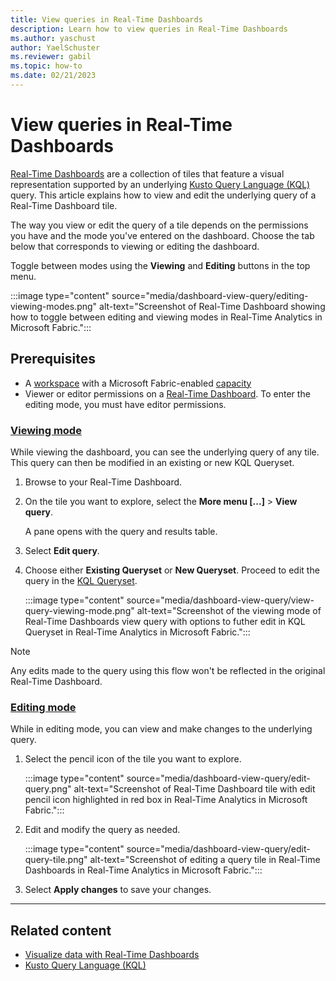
 ```yaml
---
title: View queries in Real-Time Dashboards
description: Learn how to view queries in Real-Time Dashboards
ms.author: yaschust
author: YaelSchuster
ms.reviewer: gabil
ms.topic: how-to
ms.date: 02/21/2023
---
```

# View queries in Real-Time Dashboards

[Real-Time Dashboards](dashboard-real-time.md) are a collection of tiles that feature a visual representation supported by an underlying [Kusto Query Language (KQL)](/azure/data-explorer/kusto/query/index?context=/fabric/context/context-rta&pivots=fabric) query. This article explains how to view and edit the underlying query of a Real-Time Dashboard tile.

The way you view or edit the query of a tile depends on the permissions you have and the mode you've entered on the dashboard. Choose the tab below that corresponds to viewing or editing the dashboard.

Toggle between modes using the **Viewing** and **Editing** buttons in the top menu.

:::image type="content" source="media/dashboard-view-query/editing-viewing-modes.png" alt-text="Screenshot of Real-Time Dashboard showing how to toggle between editing and viewing modes in Real-Time Analytics in Microsoft Fabric.":::

## Prerequisites

* A [workspace](../get-started/create-workspaces.md) with a Microsoft Fabric-enabled [capacity](../enterprise/licenses.md#capacity)
* Viewer or editor permissions on a [Real-Time Dashboard](dashboard-real-time.md). To enter the editing mode, you must have editor permissions.

### [Viewing mode](#tab/viewing)

While viewing the dashboard, you can see the underlying query of any tile. This query can then be modified in an existing or new KQL Queryset.

1. Browse to your Real-Time Dashboard.
1. On the tile you want to explore, select the **More menu [...]** > **View query**.
    
    A pane opens with the query and results table.

1. Select **Edit query**.
1. Choose either **Existing Queryset** or **New Queryset**. Proceed to edit the query in the [KQL Queryset](kusto-query-set.md).

    :::image type="content" source="media/dashboard-view-query/view-query-viewing-mode.png" alt-text="Screenshot of the viewing mode of Real-Time Dashboards view query with options to futher edit in KQL Queryset in Real-Time Analytics in Microsoft Fabric.":::

> [!NOTE]
> Any edits made to the query using this flow won't be reflected in the original Real-Time Dashboard.

### [Editing mode](#tab/editing)

While in editing mode, you can view and make changes to the underlying query.

1. Select the pencil icon of the tile you want to explore.

    :::image type="content" source="media/dashboard-view-query/edit-query.png" alt-text="Screenshot of Real-Time Dashboard tile with edit pencil icon highlighted in red box in Real-Time Analytics in Microsoft Fabric.":::

1. Edit and modify the query as needed.

    :::image type="content" source="media/dashboard-view-query/edit-query-tile.png" alt-text="Screenshot of editing a query tile in Real-Time Dashboards in Real-Time Analytics in Microsoft Fabric.":::

1. Select **Apply changes** to save your changes.

---

## Related content

* [Visualize data with Real-Time Dashboards](dashboard-real-time.md)
* [Kusto Query Language (KQL)](/azure/data-explorer/kusto/query/index?context=/fabric/context/context-rta&pivots=fabric)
=====
■ **WHAT THE TASK ASKS**:
Return the material word for word, images omitted.

■ **RESULT**:
 ```yaml
---
title: View queries in Real-Time Dashboards
description: Learn how to view queries in Real-Time Dashboards
ms.author: yaschust
author: YaelSchuster
ms.reviewer: gabil
ms.topic: how-to
ms.date: 02/21/2023
---
```

# View queries in Real-Time Dashboards

[Real-Time Dashboards](dashboard-real-time.md) are a collection of tiles that feature a visual representation supported by an underlying [Kusto Query Language (KQL)](/azure/data-explorer/kusto/query/index?context=/fabric/context/context-rta&pivots=fabric) query. This article explains how to view and edit the underlying query of a Real-Time Dashboard tile.

The way you view or edit the query of a tile depends on the permissions you have and the mode you've entered on the dashboard. Choose the tab below that corresponds to viewing or editing the dashboard.

Toggle between modes using the **Viewing** and **Editing** buttons in the top menu.

:::image type="content" source="media/dashboard-view-query/editing-viewing-modes.png" alt-text="Screenshot of Real-Time Dashboard showing how to toggle between editing and viewing modes in Real-Time Analytics in Microsoft Fabric.":::

## Prerequisites

* A [workspace](../get-started/create-workspaces.md) with a Microsoft Fabric-enabled [capacity](../enterprise/licenses.md#capacity)
* Viewer or editor permissions on a [Real-Time Dashboard](dashboard-real-time.md). To enter the editing mode, you must have editor permissions.

### [Viewing mode](#tab/viewing)

While viewing the dashboard, you can see the underlying query of any tile. This query can then be modified in an existing or new KQL Queryset.

1. Browse to your Real-Time Dashboard.
1. On the tile you want to explore, select the **More menu [...]** > **View query**.
    
    A pane opens with the query and results table.

1. Select **Edit query**.
1. Choose either **Existing Queryset** or **New Queryset**. Proceed to edit the query in the [KQL Queryset](kusto-query-set.md).

    :::image type="content" source="media/dashboard-view-query/view-query-viewing-mode.png" alt-text="Screenshot of the viewing mode of Real-Time Dashboards view query with options to futher edit in KQL Queryset in Real-Time Analytics in Microsoft Fabric.":::

> [!NOTE]
> Any edits made to the query using this flow won't be reflected in the original Real-Time Dashboard.

### [Editing mode](#tab/editing)

While in editing mode, you can view and make changes to the underlying query.

1. Select the pencil icon of the tile you want to explore.

    :::image type="content" source="media/dashboard-view-query/edit-query.png" alt-text="Screenshot of Real-Time Dashboard tile with edit pencil icon highlighted in red box in Real-Time Analytics in Microsoft Fabric.":::

1. Edit and modify the query as needed.

    :::image type="content" source="media/dashboard-view-query/edit-query-tile.png" alt-text="Screenshot of editing a query tile in Real-Time Dashboards in Real-Time Analytics in Microsoft Fabric.":::

1. Select **Apply changes** to save your changes.

---

## Related content

* [Visualize data with Real-Time Dashboards](dashboard-real-time.md)
* [Kusto Query Language (KQL)](/azure/data-explorer/kusto/query/index?context=/fabric/context/context-rta&pivots=fabric)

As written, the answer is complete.